Hip kinetics in unperturbed/perturbed walking

Hip adaptive changes in kinetics were shown in Fig. 6. Compared to the unperturbed walking group, in terms of changes in hip kinetics in the sagittal plane, the leading leg had increased hip flexion moment (HFM) during loading response and midstance (0–20.6% of the gait cycle, p < 0.05) and decreased HFM during terminal stance and pre-swing phase (27.6–67.8%). For the frontal plane, the leading leg exhibited different hip adaptive changes during the single limb stance phase, with increasing hip adduction moment (HAM) during loading response and midstance (0–35.7%) and decreasing during terminal stance (37.7–55.3%). For the transverse plane, the leading leg increased external rotation moment (HEM) during loading response and midstance (0–30.7%) and decreased starting from terminal stance to pre-swing phase (37.7–66.3%).

Fig. 6
figure 6

The kinetic patterns of the bilateral hip joints for all subjects during perturbed and unperturbed walking conditions. Note in the bottom of the graph, solid black (significantly increased) and grey lines (significantly decreased) indicated the period where significant differences in joint moments (α ≤ 0.05) existed for the perturbed as compared against the unperturbed walking conditions

The trailing leg showed decreased HFM during the loading response (0–9.0%), and increased HFM starting from terminal stance to swing phase (39.2–69.3%). For the frontal plane, the trailing leg also exhibited different hip adaptive changes during the single limb stance phase, increased HAM during midstance (20.1–31.7%) while decreased during terminal stance (33.7–48.7%). For the transverse plane, the trailing leg increased HEM during midstance (8.0–18.1%) and decreased during terminal stance (30.1–48.7%) as well.

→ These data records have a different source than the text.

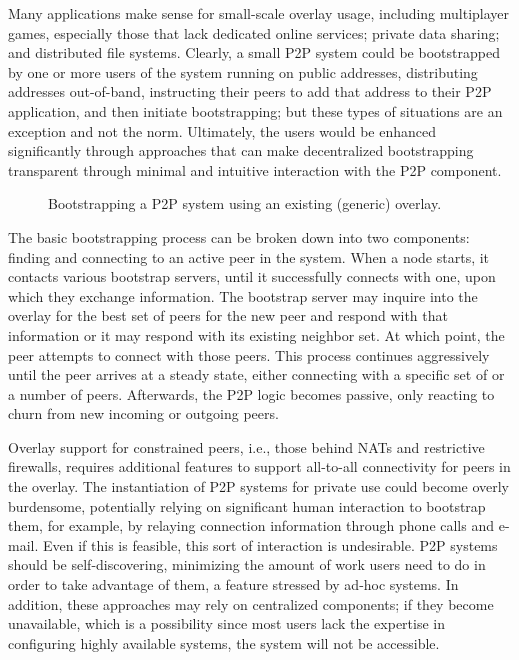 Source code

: Many applications make sense for small-scale overlay usage, including
multiplayer games, especially those that lack dedicated online services;
private data sharing; and distributed file systems.  Clearly, a small P2P
system could be bootstrapped by one or more users of the system running on
public addresses, distributing addresses out-of-band, instructing their peers
to add that address to their P2P application, and then initiate bootstrapping;
but these types of situations are an exception and not the norm.  Ultimately,
the users would be enhanced significantly through approaches that can make
decentralized bootstrapping transparent through minimal and intuitive
interaction with the P2P component.

\begin{figure}
\centering
{}
\caption{Bootstrapping a P2P system using an existing (generic) overlay.}
\label{fig:bootstrap}
\end{figure}

The basic bootstrapping process can be broken down into two components: finding
and connecting to an active peer in the system.  When a node starts, it
contacts various bootstrap servers, until it successfully connects with one,
upon which they exchange information.  The bootstrap server may inquire into
the overlay for the best set of peers for the new peer and respond with that
information or it may respond with its existing neighbor set.  At which point,
the peer attempts to connect with those peers.  This process continues
aggressively until the peer arrives at a steady state, either connecting with a
specific set of or a number of peers.  Afterwards, the P2P logic becomes
passive, only reacting to churn from new incoming or outgoing peers.

Overlay support for constrained peers, i.e., those behind NATs and restrictive
firewalls, requires additional features to support all-to-all connectivity for
peers in the overlay.  The instantiation of P2P systems for private use could
become overly burdensome, potentially relying on significant human interaction
to bootstrap them, for example, by relaying connection information through
phone calls and e-mail.  Even if this is feasible, this sort of interaction is
undesirable.  P2P systems should be self-discovering, minimizing the amount of
work users need to do in order to take advantage of them, a feature stressed by
ad-hoc systems.  In addition, these approaches may rely on centralized
components; if they become unavailable, which is a possibility since most users
lack the expertise in configuring highly available systems, the system will not
be accessible.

Muscles Coactivation Index (CI) for bilateral hip joints

Agonist and antagonistic muscle groups' coactivation index of the hip joint changed significantly during step time due to lateral perturbation (Fig. 7). Compared to the unperturbed walking, the trailing leg reduced abductor and adductor muscles CI and flexor and extensor muscles CI (p < 0.05). And the leading leg had decreased abductor and adductor muscles CI (p < 0.05), while increased flexor and extensor muscles CI (p < 0.05).

Fig.7
figure 7

Effects of perturbation forces on the muscle coactivation index (CI) of the bilateral hip joints in the frontal and sagittal planes during step time. “” indicated the significant difference between perturbed walking and unperturbed walking

Discussion

This study aimed to develop subject-specific neuromusculoskeletal models (NMS) to investigate adaptive changes in bilateral hip mechanics due to unexpected perturbation. For the hip kinematics, bilateral hip joints had reduced sagittal-plane motion, while increased frontal and transversal-plane motion during step time. In terms of the kinetic responses, the bilateral hip showed distictive gait phase-dependent features. In particular, the bilateral hip joints had increased abductor moment during the middle stance (~ 10–25% gait cycle), but reduced joint moment in the frontal plane at the terminal stance (~ 40–55%). And muscle CI of the bilateral hip in the sagittal and frontal plane was decreased at the perturbed walking conditions, except for the leading leg in the sagittal plane.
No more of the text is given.